Unfortunately we had other goals for the day, so we will need to return some rainy day to see the Oregon displays in greater detail.
Waiting for Godot’s Shoes
The ostensible purpose of the afternoon was to find a pair of work shoes. A couple of years ago on vacation I splurged on a pair of stylish wingtip shoes that were also sturdy, comfortable and had a good sole, one that did not slide on wet floors walking inside from the rain. A rare combination in shoes and and after hard use they have finally worn out. But I have yet to find a replacement that meets all of the above criteria.
Kerry suggested NW Portland, the Pearl, may have some shoe stores that would meet my needs. I am picky about shoes as I usually have one pair for work and wear them 10 hours a day, 5–7 days a week.
I did find some shoes I liked, but often they were too expensive. My old attending once mentioned that it is not the price of an object, but the price of an object per time used that is important, but these were a bit much.
But it did offer a good opportunity to wander the Pearl for an afternoon. I was raised in Portland, so I remember when the Blitz building turned the air sour with the smell of brewing beer and Powells was a warehouse of used Books, not the slick mega-store of today. Portland has changed, mostly for the better, over the years. Reading menus, wandering into shops where I think it is required by law that Kerry both look at and touch at least one of everything in the shop. Except the customers. I hope. The Pearl is a pleasant example of consumerism, much more pleasant than a maul. Er, mall.
But I prefer wandering outside between stores when shopping. I remember the old Lloyd Center, before they ruined it with a cover, where you went out into the crisp fall air after being kicked out of Meyer and Frank for playing what we called The Chase Game.
At the end of the day, with no shoes to show for the effort, it was time for drinks and food.
Vault Martini Bar
Vault is dark, comfortable and cozy. For once we actually got the wingback chairs next to the fireplace. They have a huge menu of drinks and I opted for the Algonquin: Rye, Bonal Quina and Peychauds, although one day I need to try one each of the Seven Deadly Sins. The drinks. I am already well acquainted with the real deal.
I wonder. Is there a computer program that generates new drinks from random ingredients? There are a number sites on the web what will give you the name of a random drink to try, a drink based on whatever is on hand or even the name for a new drink. But I would sure hate to be the liver of the bartender who had to come up with all the drinks on this menu. And then all the other bar menus in the US with their drinks.
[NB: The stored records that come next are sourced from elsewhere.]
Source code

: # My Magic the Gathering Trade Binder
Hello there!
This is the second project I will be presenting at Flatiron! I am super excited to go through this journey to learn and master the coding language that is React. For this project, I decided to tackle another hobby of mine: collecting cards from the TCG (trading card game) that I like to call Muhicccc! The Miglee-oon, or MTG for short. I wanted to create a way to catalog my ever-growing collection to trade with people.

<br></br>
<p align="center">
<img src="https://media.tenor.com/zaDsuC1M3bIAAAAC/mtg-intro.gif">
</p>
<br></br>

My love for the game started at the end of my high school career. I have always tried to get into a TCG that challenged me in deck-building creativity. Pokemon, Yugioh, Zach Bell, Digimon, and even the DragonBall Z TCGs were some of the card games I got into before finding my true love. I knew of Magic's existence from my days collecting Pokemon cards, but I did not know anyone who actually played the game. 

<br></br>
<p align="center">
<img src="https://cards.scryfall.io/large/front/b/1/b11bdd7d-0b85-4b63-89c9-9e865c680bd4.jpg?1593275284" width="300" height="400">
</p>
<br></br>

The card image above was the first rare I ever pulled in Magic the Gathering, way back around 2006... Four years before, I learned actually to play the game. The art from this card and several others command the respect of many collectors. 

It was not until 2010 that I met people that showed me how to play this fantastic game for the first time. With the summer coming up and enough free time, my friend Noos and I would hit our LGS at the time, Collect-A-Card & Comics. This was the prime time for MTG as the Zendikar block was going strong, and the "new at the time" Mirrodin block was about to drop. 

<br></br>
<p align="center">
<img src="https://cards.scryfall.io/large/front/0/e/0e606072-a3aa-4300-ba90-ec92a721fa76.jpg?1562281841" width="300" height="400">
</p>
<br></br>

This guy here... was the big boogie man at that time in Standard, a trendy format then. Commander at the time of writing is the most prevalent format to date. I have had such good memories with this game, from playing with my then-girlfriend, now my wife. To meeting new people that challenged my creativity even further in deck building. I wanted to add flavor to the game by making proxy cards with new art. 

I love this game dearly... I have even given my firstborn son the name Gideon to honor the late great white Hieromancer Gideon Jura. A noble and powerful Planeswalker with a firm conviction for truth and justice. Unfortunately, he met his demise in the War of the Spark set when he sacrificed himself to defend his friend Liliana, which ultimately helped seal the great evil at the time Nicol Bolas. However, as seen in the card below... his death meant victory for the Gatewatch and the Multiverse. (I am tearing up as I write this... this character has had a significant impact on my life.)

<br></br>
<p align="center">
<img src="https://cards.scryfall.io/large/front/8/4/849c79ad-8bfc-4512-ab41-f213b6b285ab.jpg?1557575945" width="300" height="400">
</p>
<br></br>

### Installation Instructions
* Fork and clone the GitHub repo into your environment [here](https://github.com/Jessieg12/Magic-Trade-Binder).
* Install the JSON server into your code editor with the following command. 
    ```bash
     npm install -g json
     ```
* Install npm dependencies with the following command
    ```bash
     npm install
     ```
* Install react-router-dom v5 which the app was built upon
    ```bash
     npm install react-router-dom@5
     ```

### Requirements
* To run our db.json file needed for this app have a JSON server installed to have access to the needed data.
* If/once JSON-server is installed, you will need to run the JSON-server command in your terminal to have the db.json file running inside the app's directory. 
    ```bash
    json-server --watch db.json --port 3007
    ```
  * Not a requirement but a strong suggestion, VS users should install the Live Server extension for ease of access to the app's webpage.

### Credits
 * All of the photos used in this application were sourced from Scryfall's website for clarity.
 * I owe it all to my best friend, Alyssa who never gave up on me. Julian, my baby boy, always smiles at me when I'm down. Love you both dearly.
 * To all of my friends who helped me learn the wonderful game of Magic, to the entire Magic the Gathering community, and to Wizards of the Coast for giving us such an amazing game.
After relaxing it was time to go around the corner to
My favorite style of American food is Cajun, just spicy enough for a heat wimp like myself. We had wandered by the restaurant and decided to give it a try.
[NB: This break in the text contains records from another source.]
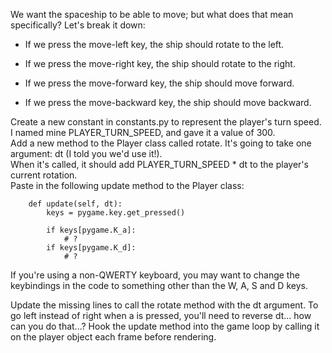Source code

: We want the spaceship to be able to move; but what does that mean specifically? Let's break it down:
<ul>
  <li>
    
If we press the move-left key, the ship should rotate to the left.
  </li>
  <li>
    
If we press the move-right key, the ship should rotate to the right.
  </li>
  <li>
    
If we press the move-forward key, the ship should move forward.
  </li>
  <li>
    
If we press the move-backward key, the ship should move backward.
  </li>
</ul>

Create a new constant in constants.py to represent the player's turn speed. I named mine PLAYER_TURN_SPEED, and gave it a value of 300. <br />
Add a new method to the Player class called rotate. It's going to take one argument: dt (I told you we'd use it!). <br />
When it's called, it should add PLAYER_TURN_SPEED * dt to the player's current rotation.<br />
Paste in the following update method to the Player class:
```
    def update(self, dt):
        keys = pygame.key.get_pressed()

        if keys[pygame.K_a]:
            # ?
        if keys[pygame.K_d]:
            # ?
```
            

If you're using a non-QWERTY keyboard, you may want to change the keybindings in the code to something other than the W, A, S and D keys.

Update the missing lines to call the rotate method with the dt argument. To go left instead of right when a is pressed, you'll need to reverse dt... how can you do that...?
Hook the update method into the game loop by calling it on the player object each frame before rendering.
A Southern Cafe style with wooden floors we had a table with a view of the bar. I had a Dark and Stormy with their homemade ginger beer. We split a delicious green fired tomatoes. Unlike most green fried tomatoes, these were more like onion rings, tempura style, rather than usual pan fried in corn meal, and topped with apple creme fresh.
I decided on the fried chicken dinner with slaw, mashed potatoes, gravy, biscuit and a 10% off coupon for your next coronary angioplasty. It was that good. While I like to cook there are two recipes I never do well: pie crusts (never flakey) and fried chicken. This was good fried chicken: not oily, moist and slightly spicy. I have goal this summer when the boys are home from school to master fried chicken.
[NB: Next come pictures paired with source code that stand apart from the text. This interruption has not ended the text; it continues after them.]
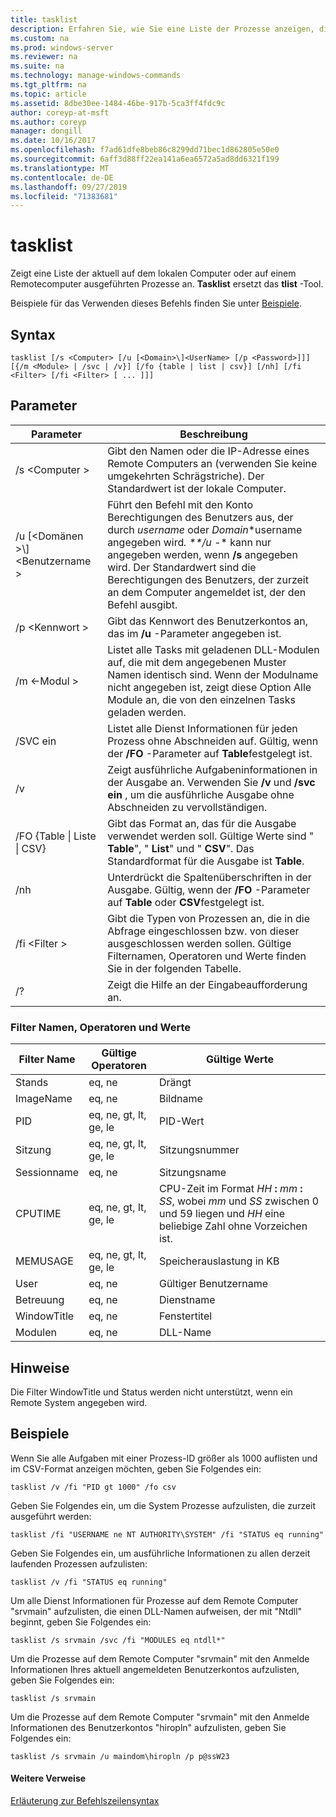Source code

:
 ```yaml
---
title: tasklist
description: Erfahren Sie, wie Sie eine Liste der Prozesse anzeigen, die auf dem lokalen Computer oder Remote Computer ausgeführt werden.
ms.custom: na
ms.prod: windows-server
ms.reviewer: na
ms.suite: na
ms.technology: manage-windows-commands
ms.tgt_pltfrm: na
ms.topic: article
ms.assetid: 8dbe30ee-1484-46be-917b-5ca3ff4fdc9c
author: coreyp-at-msft
ms.author: coreyp
manager: dongill
ms.date: 10/16/2017
ms.openlocfilehash: f7ad61dfe8beb86c8299dd71bec1d862805e50e0
ms.sourcegitcommit: 6aff3d88ff22ea141a6ea6572a5ad8dd6321f199
ms.translationtype: MT
ms.contentlocale: de-DE
ms.lasthandoff: 09/27/2019
ms.locfileid: "71383681"
---
```

# <a name="tasklist"></a>tasklist

Zeigt eine Liste der aktuell auf dem lokalen Computer oder auf einem Remotecomputer ausgeführten Prozesse an. **Tasklist** ersetzt das **tlist** -Tool.

Beispiele für das Verwenden dieses Befehls finden Sie unter [Beispiele](#BKMK_examples).

## <a name="syntax"></a>Syntax

```
tasklist [/s <Computer> [/u [<Domain>\]<UserName> [/p <Password>]]] [{/m <Module> | /svc | /v}] [/fo {table | list | csv}] [/nh] [/fi <Filter> [/fi <Filter> [ ... ]]]
```

## <a name="parameters"></a>Parameter

|          Parameter           |                                                                                                                                            Beschreibung                                                                                                                                             |
|------------------------------|----------------------------------------------------------------------------------------------------------------------------------------------------------------------------------------------------------------------------------------------------------------------------------------------------|
|        /s \<Computer >        |                                                                                         Gibt den Namen oder die IP-Adresse eines Remote Computers an (verwenden Sie keine umgekehrten Schrägstriche). Der Standardwert ist der lokale Computer.                                                                                         |
| /u [\<Domänen >\\\]\<Benutzername > | Führt den Befehl mit den Konto Berechtigungen des Benutzers aus, der durch *username* oder *Domain*\*username angegeben wird<em>. \*\*/u</em> -\* kann nur angegeben werden, wenn **/s** angegeben wird. Der Standardwert sind die Berechtigungen des Benutzers, der zurzeit an dem Computer angemeldet ist, der den Befehl ausgibt. |
|        /p \<Kennwort >        |                                                                                                       Gibt das Kennwort des Benutzerkontos an, das im **/u** -Parameter angegeben ist.                                                                                                        |
|         /m \<-Modul >         |                                                               Listet alle Tasks mit geladenen DLL-Modulen auf, die mit dem angegebenen Muster Namen identisch sind. Wenn der Modulname nicht angegeben ist, zeigt diese Option Alle Module an, die von den einzelnen Tasks geladen werden.                                                                |
|             /SVC ein             |                                                                                    Listet alle Dienst Informationen für jeden Prozess ohne Abschneiden auf. Gültig, wenn der **/FO** -Parameter auf **Table**festgelegt ist.                                                                                    |
|              /v              |                                                                                 Zeigt ausführliche Aufgabeninformationen in der Ausgabe an. Verwenden Sie **/v** und **/svc ein** , um die ausführliche Ausgabe ohne Abschneiden zu vervollständigen.                                                                                 |
|  /FO {Table \| Liste \| CSV}  |                                                                             Gibt das Format an, das für die Ausgabe verwendet werden soll. Gültige Werte sind " **Table**", " **List**" und " **CSV**". Das Standardformat für die Ausgabe ist **Table**.                                                                             |
|             /nh              |                                                                                             Unterdrückt die Spaltenüberschriften in der Ausgabe. Gültig, wenn der **/FO** -Parameter auf **Table** oder **CSV**festgelegt ist.                                                                                              |
|        /fi \<Filter >         |                                                                          Gibt die Typen von Prozessen an, die in die Abfrage eingeschlossen bzw. von dieser ausgeschlossen werden sollen. Gültige Filternamen, Operatoren und Werte finden Sie in der folgenden Tabelle.                                                                          |
|              /?              |                                                                                                                                Zeigt die Hilfe an der Eingabeaufforderung an.                                                                                                                                |

### <a name="filter-names-operators-and-values"></a>Filter Namen, Operatoren und Werte

| Filter Name |    Gültige Operatoren     |                                                                 Gültige Werte                                                                 |
|-------------|------------------------|----------------------------------------------------------------------------------------------------------------------------------------------|
|   Stands    |         eq, ne         |                                                                   Drängt                                                                    |
|  ImageName  |         eq, ne         |                                                                  Bildname                                                                  |
|     PID     | eq, ne, gt, lt, ge, le |                                                                  PID-Wert                                                                   |
|   Sitzung   | eq, ne, gt, lt, ge, le |                                                                Sitzungsnummer                                                                |
| Sessionname |         eq, ne         |                                                                 Sitzungsname                                                                 |
|   CPUTIME   | eq, ne, gt, lt, ge, le | CPU-Zeit im Format <em>HH</em> **:** <em>mm</em> **:** <em>SS</em>, wobei *mm* und *SS* zwischen 0 und 59 liegen und *HH* eine beliebige Zahl ohne Vorzeichen ist. |
|  MEMUSAGE   | eq, ne, gt, lt, ge, le |                                                              Speicherauslastung in KB                                                              |
|  User   |         eq, ne         |                                                             Gültiger Benutzername                                                              |
|  Betreuung   |         eq, ne         |                                                                 Dienstname                                                                 |
| WindowTitle |         eq, ne         |                                                                 Fenstertitel                                                                 |
|   Modulen   |         eq, ne         |                                                                   DLL-Name                                                                   |

## <a name="remarks"></a>Hinweise

Die Filter WindowTitle und Status werden nicht unterstützt, wenn ein Remote System angegeben wird.

## <a name="BKMK_examples"></a>Beispiele

Wenn Sie alle Aufgaben mit einer Prozess-ID größer als 1000 auflisten und im CSV-Format anzeigen möchten, geben Sie Folgendes ein:
```
tasklist /v /fi "PID gt 1000" /fo csv
```
Geben Sie Folgendes ein, um die System Prozesse aufzulisten, die zurzeit ausgeführt werden:
```
tasklist /fi "USERNAME ne NT AUTHORITY\SYSTEM" /fi "STATUS eq running"
```
Geben Sie Folgendes ein, um ausführliche Informationen zu allen derzeit laufenden Prozessen aufzulisten:
```
tasklist /v /fi "STATUS eq running"
```
Um alle Dienst Informationen für Prozesse auf dem Remote Computer "srvmain" aufzulisten, die einen DLL-Namen aufweisen, der mit "Ntdll" beginnt, geben Sie Folgendes ein:
```
tasklist /s srvmain /svc /fi "MODULES eq ntdll*"
```
Um die Prozesse auf dem Remote Computer "srvmain" mit den Anmelde Informationen Ihres aktuell angemeldeten Benutzerkontos aufzulisten, geben Sie Folgendes ein:
```
tasklist /s srvmain 
```
Um die Prozesse auf dem Remote Computer "srvmain" mit den Anmelde Informationen des Benutzerkontos "hiropln" aufzulisten, geben Sie Folgendes ein:
```
tasklist /s srvmain /u maindom\hiropln /p p@ssW23
```

#### <a name="additional-references"></a>Weitere Verweise

[Erläuterung zur Befehlszeilensyntax](command-line-syntax-key.md)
While the biscuit was excellent, I will brag and say that I make the best biscuits on the planet. Just ask my boys. Jeff: if you read this, agree in the comments. Or get your law school education cut off. Just kidding. Barely.
Desert was a coconut and nougat bar in chocolate, a mounds bar with extra atherogenesis. I can see why the South lost the war. After eating like this, no way could I march to the front and if I were to make it I would present too wide a target.